As 2023 drew to a close, I was once again reminded of the pain that child loss brings. This year, 2024, will be year 5 that Adalyn won’t be here for. I have so many questions about her and often feel as though my mind is spinning as it searches for the answers that can’t be found. Grief is my constant companion. Much like my shadow, it is always there with me, it’s just more visible in certain light. In the last 5 years I’ve become the master of disguise. I can fake a smile, fake a laugh, put on a brave face that can even fool those that know me well. It’s a mechanism of survival. I can physically be in a room with someone and most of the time they have no idea that my brain & my heart are somewhere else far far away. It’s how I cope with the reality that I’ll never be whole again and the reality that Adalyn is never coming back.

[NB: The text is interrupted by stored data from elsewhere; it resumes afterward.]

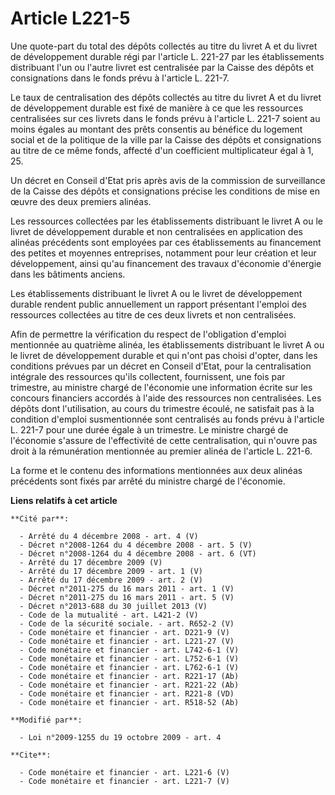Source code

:# Article L221-5

Une quote-part du total des dépôts collectés au titre du livret A et du livret de développement durable régi par l'article L.
221-27 par les établissements distribuant l'un ou l'autre livret est centralisée par la Caisse des dépôts et consignations
dans le fonds prévu à l'article L. 221-7. 

Le taux de centralisation des dépôts collectés au titre du livret A et du livret de développement durable est fixé de manière
à ce que les ressources centralisées sur ces livrets dans le fonds prévu à l'article L. 221-7 soient au moins égales au
montant des prêts consentis au bénéfice du logement social et de la politique de la ville par la Caisse des dépôts et
consignations au titre de ce même fonds, affecté d'un coefficient multiplicateur égal à 1, 25. 

Un décret en Conseil d'Etat pris après avis de la commission de surveillance de la Caisse des dépôts et consignations précise
les conditions de mise en œuvre des deux premiers alinéas. 

Les ressources collectées par les établissements distribuant le livret A ou le livret de développement durable et non
centralisées en application des alinéas précédents sont employées par ces établissements au financement des petites et
moyennes entreprises, notamment pour leur création et leur développement, ainsi qu'au financement des travaux d'économie
d'énergie dans les bâtiments anciens. 

Les établissements distribuant le livret A ou le livret de développement durable rendent public annuellement un rapport
présentant l'emploi des ressources collectées au titre de ces deux livrets et non centralisées. 

Afin de permettre la vérification du respect de l'obligation d'emploi mentionnée au quatrième alinéa, les établissements
distribuant le livret A ou le livret de développement durable et qui n'ont pas choisi d'opter, dans les conditions prévues
par un décret en Conseil d'Etat, pour la centralisation intégrale des ressources qu'ils collectent, fournissent, une fois par
trimestre, au ministre chargé de l'économie une information écrite sur les concours financiers accordés à l'aide des
ressources non centralisées. Les dépôts dont l'utilisation, au cours du trimestre écoulé, ne satisfait pas à la condition
d'emploi susmentionnée sont centralisés au fonds prévu à l'article L. 221-7 pour une durée égale à un trimestre. Le ministre
chargé de l'économie s'assure de l'effectivité de cette centralisation, qui n'ouvre pas droit à la rémunération mentionnée au
premier alinéa de l'article L. 221-6. 

La forme et le contenu des informations mentionnées aux deux alinéas précédents sont fixés par arrêté du ministre chargé de
l'économie.

**Liens relatifs à cet article**

	**Cité par**:

	  - Arrêté du 4 décembre 2008 - art. 4 (V)
	  - Décret n°2008-1264 du 4 décembre 2008 - art. 5 (V)
	  - Décret n°2008-1264 du 4 décembre 2008 - art. 6 (VT)
	  - Arrêté du 17 décembre 2009 (V)
	  - Arrêté du 17 décembre 2009 - art. 1 (V)
	  - Arrêté du 17 décembre 2009 - art. 2 (V)
	  - Décret n°2011-275 du 16 mars 2011 - art. 1 (V)
	  - Décret n°2011-275 du 16 mars 2011 - art. 5 (V)
	  - Décret n°2013-688 du 30 juillet 2013 (V)
	  - Code de la mutualité - art. L421-2 (V)
	  - Code de la sécurité sociale. - art. R652-2 (V)
	  - Code monétaire et financier - art. D221-9 (V)
	  - Code monétaire et financier - art. L221-27 (V)
	  - Code monétaire et financier - art. L742-6-1 (V)
	  - Code monétaire et financier - art. L752-6-1 (V)
	  - Code monétaire et financier - art. L762-6-1 (V)
	  - Code monétaire et financier - art. R221-17 (Ab)
	  - Code monétaire et financier - art. R221-22 (Ab)
	  - Code monétaire et financier - art. R221-8 (VD)
	  - Code monétaire et financier - art. R518-52 (Ab)

	**Modifié par**:

	  - Loi n°2009-1255 du 19 octobre 2009 - art. 4

	**Cite**:

	  - Code monétaire et financier - art. L221-6 (V)
	  - Code monétaire et financier - art. L221-7 (V)
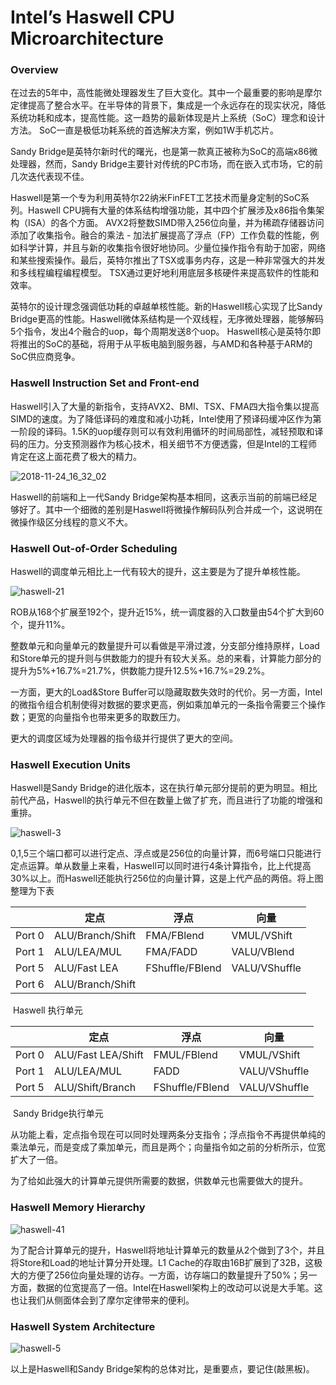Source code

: # Intel’s Haswell CPU Microarchitecture

### Overview

在过去的5年中，高性能微处理器发生了巨大变化。其中一个最重要的影响是摩尔定律提高了整合水平。在半导体的背景下，集成是一个永远存在的现实状况，降低系统功耗和成本，提高性能。这一趋势的最新体现是片上系统（SoC）理念和设计方法。 SoC一直是极低功耗系统的首选解决方案，例如1W手机芯片。

Sandy Bridge是英特尔新时代的曙光，也是第一款真正被称为SoC的高端x86微处理器，然而，Sandy Bridge主要针对传统的PC市场，而在嵌入式市场，它的前几次迭代表现不佳。

Haswell是第一个专为利用英特尔22纳米FinFET工艺技术而量身定制的SoC系列。Haswell CPU拥有大量的体系结构增强功能，其中四个扩展涉及x86指令集架构（ISA）的各个方面。 AVX2将整数SIMD带入256位向量，并为稀疏存储器访问添加了收集指令。融合的乘法 - 加法扩展提高了浮点（FP）工作负载的性能，例如科学计算，并且与新的收集指令很好地协同。少量位操作指令有助于加密，网络和某些搜索操作。最后，英特尔推出了TSX或事务内存，这是一种非常强大的并发和多线程编程编程模型。 TSX通过更好地利用底层多核硬件来提高软件的性能和效率。

英特尔的设计理念强调低功耗的卓越单核性能。新的Haswell核心实现了比Sandy Bridge更高的性能。Haswell微体系结构是一个双线程，无序微处理器，能够解码5个指令，发出4个融合的uop，每个周期发送8个uop。 Haswell核心是英特尔即将推出的SoC的基础，将用于从平板电脑到服务器，与AMD和各种基于ARM的SoC供应商竞争。

### Haswell Instruction Set and Front-end

Haswell引入了大量的新指令，支持AVX2、BMI、TSX、FMA四大指令集以提高SIMD的速度。为了降低译码的难度和减小功耗，Intel使用了预译码缓冲区作为第一阶段的译码。1.5K的uop缓存则可以有效利用循环的时间局部性，减轻预取和译码的压力。分支预测器作为核心技术，相关细节不方便透露，但是Intel的工程师肯定在这上面花费了极大的精力。



![2018-11-24_16_32_02](2018-11-24_16_32_02.jpg)

Haswell的前端和上一代Sandy Bridge架构基本相同，这表示当前的前端已经足够好了。其中一个细微的差别是Haswell将微操作解码队列合并成一个，这说明在微操作级区分线程的意义不大。

### Haswell Out-of-Order Scheduling

Haswell的调度单元相比上一代有较大的提升，这主要是为了提升单核性能。

![haswell-21](haswell-21.png)

ROB从168个扩展至192个，提升近15%，统一调度器的入口数量由54个扩大到60个，提升11%。

整数单元和向量单元的数量提升可以看做是平滑过渡，分支部分维持原样，Load和Store单元的提升则与供数能力的提升有较大关系。总的来看，计算能力部分的提升为5%+16.7%=21.7%，供数能力提升12.5%+16.7%=29.2%。

一方面，更大的Load&Store Buffer可以隐藏取数失效时的代价。另一方面，Intel的微指令组合机制使得对数据的要求更高，例如乘加单元的一条指令需要三个操作数；更宽的向量指令也带来更多的取数压力。

更大的调度区域为处理器的指令级并行提供了更大的空间。

### Haswell Execution Units

Haswell是Sandy Bridge的进化版本，这在执行单元部分提前的更为明显。相比前代产品，Haswell的执行单元不但在数量上做了扩充，而且进行了功能的增强和重排。

![haswell-3](haswell-3.png)

0,1,5三个端口都可以进行定点、浮点或是256位的向量计算，而6号端口只能进行定点运算。单从数量上来看，Haswell可以同时进行4条计算指令，比上代提高30%以上。而Haswell还能执行256位的向量计算，这是上代产品的两倍。将上图整理为下表

|        | 定点               | 浮点              | 向量            |
| ------ | ---------------- | --------------- | ------------- |
| Port 0 | ALU/Branch/Shift | FMA/FBlend      | VMUL/VShift   |
| Port 1 | ALU/LEA/MUL      | FMA/FADD        | VALU/VBlend   |
| Port 5 | ALU/Fast LEA     | FShuffle/FBlend | VALU/VShuffle |
| Port 6 | ALU/Branch/Shift |                 |               |

​								Haswell 执行单元

|        | 定点                 | 浮点              | 向量            |
| ------ | ------------------ | --------------- | ------------- |
| Port 0 | ALU/Fast LEA/Shift | FMUL/FBlend     | VMUL/VShift   |
| Port 1 | ALU/LEA/MUL        | FADD            | VALU/VShuffle |
| Port 5 | ALU/Shift/Branch   | FShuffle/FBlend | VALU/VShuffle |

​								Sandy Bridge执行单元

从功能上看，定点指令现在可以同时处理两条分支指令；浮点指令不再提供单纯的乘法单元，而是变成了乘加单元，而且是两个；向量指令如之前的分析所示，位宽扩大了一倍。

为了给如此强大的计算单元提供所需要的数据，供数单元也需要做大的提升。

### Haswell Memory Hierarchy

![haswell-41](haswell-41.png)

为了配合计算单元的提升，Haswell将地址计算单元的数量从2个做到了3个，并且将Store和Load的地址计算分开处理。L1 Cache的存取由16B扩展到了32B，这极大的方便了256位向量处理的访存。一方面，访存端口的数量提升了50%；另一方面，数据的位宽提高了一倍。Intel在Haswell架构上的改动可以说是大手笔。这也让我们从侧面体会到了摩尔定律带来的便利。

### Haswell System Architecture

![haswell-5](haswell-5.png)

以上是Haswell和Sandy Bridge架构的总体对比，是重要点，要记住(敲黑板)。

When I first lost Adalyn, I remember reading a post in a grief group about it being the 5th anniversary of the loss of her child, and I remember looking at my mom with tears rolling down my face saying, “one day that will be me”. I knew that the day would come when it wouldn’t just be last week or last month since I saw Adalyn, one day it would be 5 years since I last saw her, held her, heard her laugh, or saw her smile. In that moment, 5 years seemed like an eternity, and it was one I had no idea how I was going to survive. June will bring that anniversary for me. It has, in fact, felt like an eternity and it is one that I truthfully don’t know how I’ve survived. It’s been a slow process of living one moment at a time and putting one foot in front of the other. It’s been a journey through the fiery depths of hell, a battle with the devil, a living nightmare, and an utterly painful realization that I will never be whole on this earth again.
The years have brought joy too, but it is not the joy I once knew. That kind of joy only exists in a blissful state of ignorance. Once your world implodes you can never be part of that bliss again. It simply doesn’t exist for someone who has lived the “unlikely” or for someone who is living a life that had defied the “natural order” of things.
Losing your child breaks you in ways you can’t begin to describe. It changes you so much that even you don’t recognize the person you once were, and you struggle to know the person you’ve become. I fight daily to cover up the anger I feel. I’m angry that Adalyn’s life is over, I’m angry that Dane doesn’t know who I am, I’m angry at our justice system for the lack of justice it’s so far managed to provide, I’m angry that child loss doesn’t come with a physical scar so that the rest of the world can know just how broken I truly am, I’m angry at people who want to give advice about how to handle the pain of losing a child but get to tuck theirs in bed at night, but most of all, I’m angry that I can’t control this kind of anger. I fight daily to swallow my tears when triggers lurk everywhere especially as Lilly approaches the age that Adalyn was when I lost her. I struggle to find my connection to this world now. Part of me is forever frozen in the past while another part of me fights to find my place in the present.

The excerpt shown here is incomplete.